The SP-500 sat on my roof for several years during the 1980's. It's a great antenna that never disappointed me. Having said that, I can't say there was any difference in performance when compared to the Radio Shack .64 wave it replaced. The only difference was the Radio Shack burned its PC board inductor up with the D&A Warrior but the heavier gauge aluminum wire on the SP-500 did not.
One of the 4 wires on the top of my SP-500 broke off from bird landings. When that happened, I took the screw out of the top to remove all four, lengthened the radiator about an inch or two until the VSWR dropped back into place and could not see any signal changes there either.
If only most of what you wrote wasn't false.
When you shorten a 5/8 down to a 1/2 wave the impedance goes up not down because an end fed 1/2 wave is the highest impedance point an end fed antenna will be, that of around 2500 ohms +/-
or the equivalent of about a 50:1 SWR - before the matching network.
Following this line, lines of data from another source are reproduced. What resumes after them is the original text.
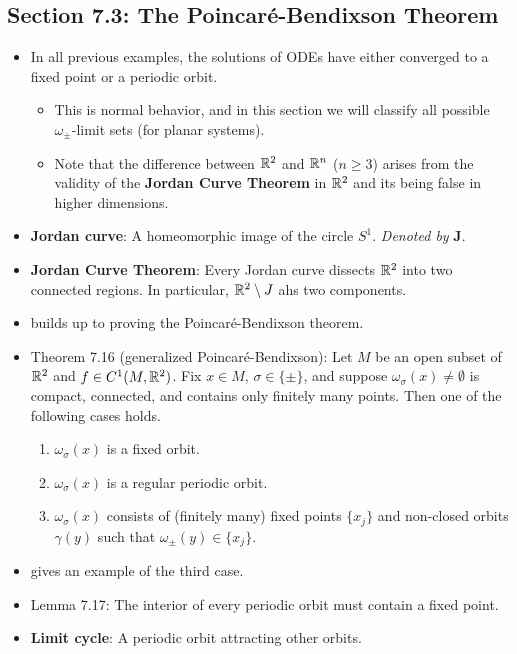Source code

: \documentclass[../notes.tex]{subfiles}
\begin{document}
\subsection*{Section 7.3: The Poincar\'{e}-Bendixson Theorem}
\begin{itemize}
    \item In all previous examples, the solutions of ODEs have either converged to a fixed point or a periodic orbit.
    \begin{itemize}
        \item This is normal behavior, and in this section we will classify all possible $\omega_\pm$-limit sets (for planar systems).
        \item Note that the difference between $\mathbb{R}^2$ and $\mathbb{R}^n$ ($n\geq 3$) arises from the validity of the \textbf{Jordan Curve Theorem} in $\mathbb{R}^2$ and its being false in higher dimensions.
    \end{itemize}
    \item \textbf{Jordan curve}: A homeomorphic image of the circle $S^1$. \emph{Denoted by} $\bm{J}$.
    \item \textbf{Jordan Curve Theorem}: Every Jordan curve dissects $\mathbb{R}^2$ into two connected regions. In particular, $\mathbb{R}^2\setminus J$ ahs two components.
    \item \textcite{bib:Teschl} builds up to proving the Poincar\'{e}-Bendixson theorem.
    \item Theorem 7.16 (generalized Poincar\'{e}-Bendixson): Let $M$ be an open subset of $\mathbb{R}^2$ and $f\in C^1(M,\mathbb{R}^2)$. Fix $x\in M$, $\sigma\in\{\pm\}$, and suppose $\omega_\sigma(x)\neq\emptyset$ is compact, connected, and contains only finitely many points. Then one of the following cases holds.
    \begin{enumerate}[label={(\roman*)}]
        \item $\omega_\sigma(x)$ is a fixed orbit.
        \item $\omega_\sigma(x)$ is a regular periodic orbit.
        \item $\omega_\sigma(x)$ consists of (finitely many) fixed points $\{x_j\}$ and non-closed orbits $\gamma(y)$ such that $\omega_\pm(y)\in\{x_j\}$.
    \end{enumerate}
    \item \textcite{bib:Teschl} gives an example of the third case.
    \item Lemma 7.17: The interior of every periodic orbit must contain a fixed point.
    \item \textbf{Limit cycle}: A periodic orbit attracting other orbits.

\end{itemize}
\end{document}
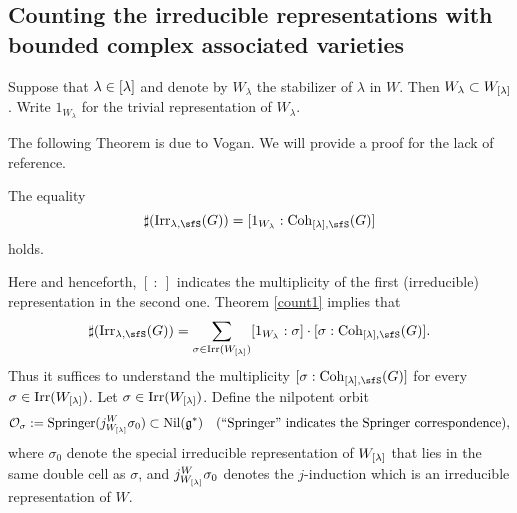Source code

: \documentclass[counting_main.tex]{subfiles}
\begin{document}
\subsection{Counting the irreducible representations with bounded complex associated varieties}

Suppose that $\lambda\in {[\lambda]}$ and denote by $W_\lambda$ the stabilizer of $\lambda$ in $W$. Then $W_\lambda\subset W_{[\lambda]}$. Write $1_{W_\lambda}$  for the trivial representation of $W_{\lambda}$.

The following Theorem is due to Vogan. We will provide a proof for the lack of reference.
\begin{thm}\label{count1}
The equality
  \[
    \sharp(\Irr_{\lambda,\sfS}(G)) = [1_{W_{\lambda}}:\Coh_{\Lam,\sfS}(G)]
  \]
  holds.
\end{thm}
Here and henceforth, $[\ : \ ]$ indicates the multiplicity of the first (irreducible) representation in the second one.
Theorem \ref{count1} implies that
 \begin{equation}\label{countlg}
    \sharp(\Irr_{\lambda,\sfS}(G)) = \sum_{\sigma\in \Irr(W_\Lam)} [1_{W_{\lambda}}: \sigma]\cdot [\sigma: \Coh_{\Lam,\sfS}(G)].
  \end{equation}
Thus it suffices to understand the multiplicity $ [\sigma: \Coh_{\Lam,\sfS}(G)]$ for every $\sigma\in \mathrm{Irr}(W_{[\lambda]})$.  Let $\sigma\in  \mathrm{Irr}(W_{[\lambda]})$.  Define the nilpotent orbit
\[
{\mathcal {O}}_\sigma:=\mathrm{Springer}(j_{W_{[\lambda]}}^W \sigma_0)\subset \mathrm{Nil}(\mathfrak g^*) \quad (``\mathrm{Springer}"\textrm{ indicates the Springer correspondence}),
\]
where  $\sigma_0$ denote the special irreducible representation of $W_{[\lambda]}$ that lies in the same double cell as  $\sigma$, and $j_{W_{[\lambda]}}^W \sigma_0$ denotes the $j$-induction which is an irreducible representation of $W$.

\end{document}
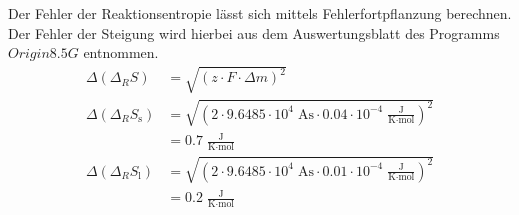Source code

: \documentclass[12pt,a4paper,titlepage,headinclude,bibtotoc]{scrartcl}
\begin{document}
Der Fehler der Reaktionsentropie lässt sich mittels Fehlerfortpflanzung berechnen. Der Fehler der Steigung wird hierbei aus dem Auswertungsblatt des Programms $Origin 8.5 G$ entnommen. 
\begin{align}
\Delta(\Delta_R  S)&= \sqrt{(z\cdot F \cdot \Delta m)^2}\\
\Delta(\Delta_R  S_{\text{s}})&= \sqrt{(2\cdot 9.6485 \cdot 10^4\;\text{As} \cdot 0.04 \cdot 10^{-4}\;\frac{\text{J}}{\text{K}\cdot\text{mol}})^2}\\
&= 0.7 \;\frac{\text{J}}{\text{K}\cdot\text{mol}}\\
\Delta(\Delta_R  S_{\text{l}})&= \sqrt{(2\cdot 9.6485 \cdot 10^4\;\text{As} \cdot 0.01\cdot 10^{-4}\;\frac{\text{J}}{\text{K}\cdot\text{mol}})^2}\\
&= 0.2\;\frac{\text{J}}{\text{K}\cdot\text{mol}}
\end{align}
\end{document}
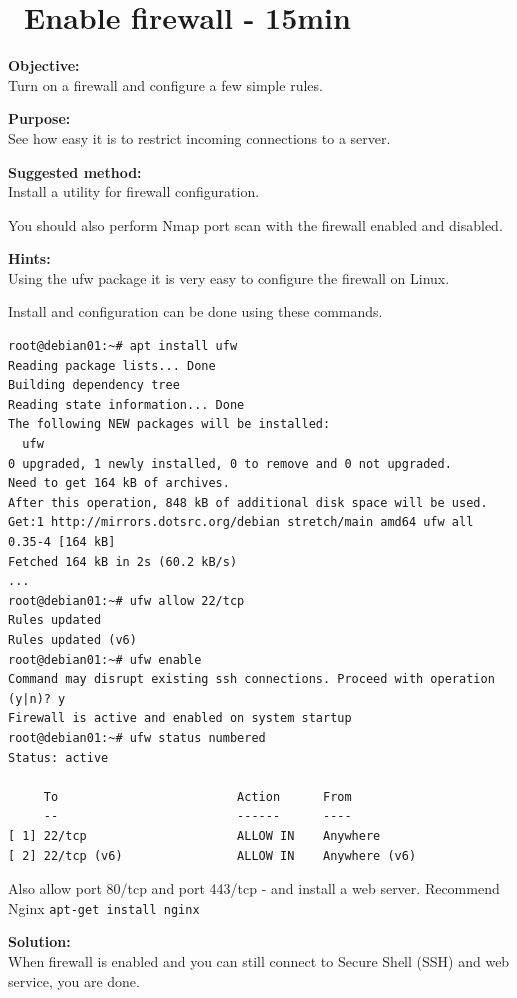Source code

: \documentclass[a4paper,11pt,notitlepage]{report}
\begin{document}
\chapter{\faExclamationTriangle\ Enable firewall - 15min}
\label{ex:debian-firewall}

{\bf Objective:}\\
Turn on a firewall and configure a few simple rules.

{\bf Purpose:}\\
See how easy it is to restrict incoming connections to a server.


{\bf Suggested method:}\\
Install a utility for firewall configuration.

You should also perform Nmap port scan with the firewall enabled and disabled.

{\bf Hints:}\\
Using the ufw package it is very easy to configure the firewall on Linux.

Install and configuration can be done using these commands.
\begin{verbatim}
root@debian01:~# apt install ufw
Reading package lists... Done
Building dependency tree
Reading state information... Done
The following NEW packages will be installed:
  ufw
0 upgraded, 1 newly installed, 0 to remove and 0 not upgraded.
Need to get 164 kB of archives.
After this operation, 848 kB of additional disk space will be used.
Get:1 http://mirrors.dotsrc.org/debian stretch/main amd64 ufw all 0.35-4 [164 kB]
Fetched 164 kB in 2s (60.2 kB/s)
...
root@debian01:~# ufw allow 22/tcp
Rules updated
Rules updated (v6)
root@debian01:~# ufw enable
Command may disrupt existing ssh connections. Proceed with operation (y|n)? y
Firewall is active and enabled on system startup
root@debian01:~# ufw status numbered
Status: active

     To                         Action      From
     --                         ------      ----
[ 1] 22/tcp                     ALLOW IN    Anywhere
[ 2] 22/tcp (v6)                ALLOW IN    Anywhere (v6)
\end{verbatim}

Also allow port 80/tcp and port 443/tcp - and install a web server. Recommend Nginx \verb+apt-get install nginx+

{\bf Solution:}\\
When firewall is enabled and you can still connect to Secure Shell (SSH) and web service, you are done.
\end{document}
The capacitive reactance added to the bottom of the MacoV58 offsets the inductive reactance of the too-long 19' 8" radiator because the Maco is not fed at the point of maximum current as is the 5/8 Penetrator but at a point of high voltage, via it's curved shunt match, as an elongated half wave, and why I avoid using one as I do not appreciate RFI in the shack, as voltage fed antennas are notorious for causing.
The 1dB gain of the Penetrator over the MacoV58 you're referring to is near-field only, or what you might see at 1-10 wavelengths at an antenna testing range but the real test is at or beyond the horizon where the difference between the MacoV58 and a Penetrator has been up to 2 s-units in favor of the full 5/8 wave Penetrator.
If you removed all four 9.5" top rods you would not have been able to achieve a low swr/ low reactance condition much below 28.5mhz because there isn't enough extra material telescoped inside since Hy-gain cut their Penetrator tubing to just enough for a tuned condition at 27.0
And You would have needed much more than just a couple inches.
An additional 9.75" of exposed 5/16" tubing would be required for a tuned condition at 27.185mhz after cutting off the top 3/4" of tubing housing the threaded aluminum insert.
Come on Donald, I thought you were smarter than that.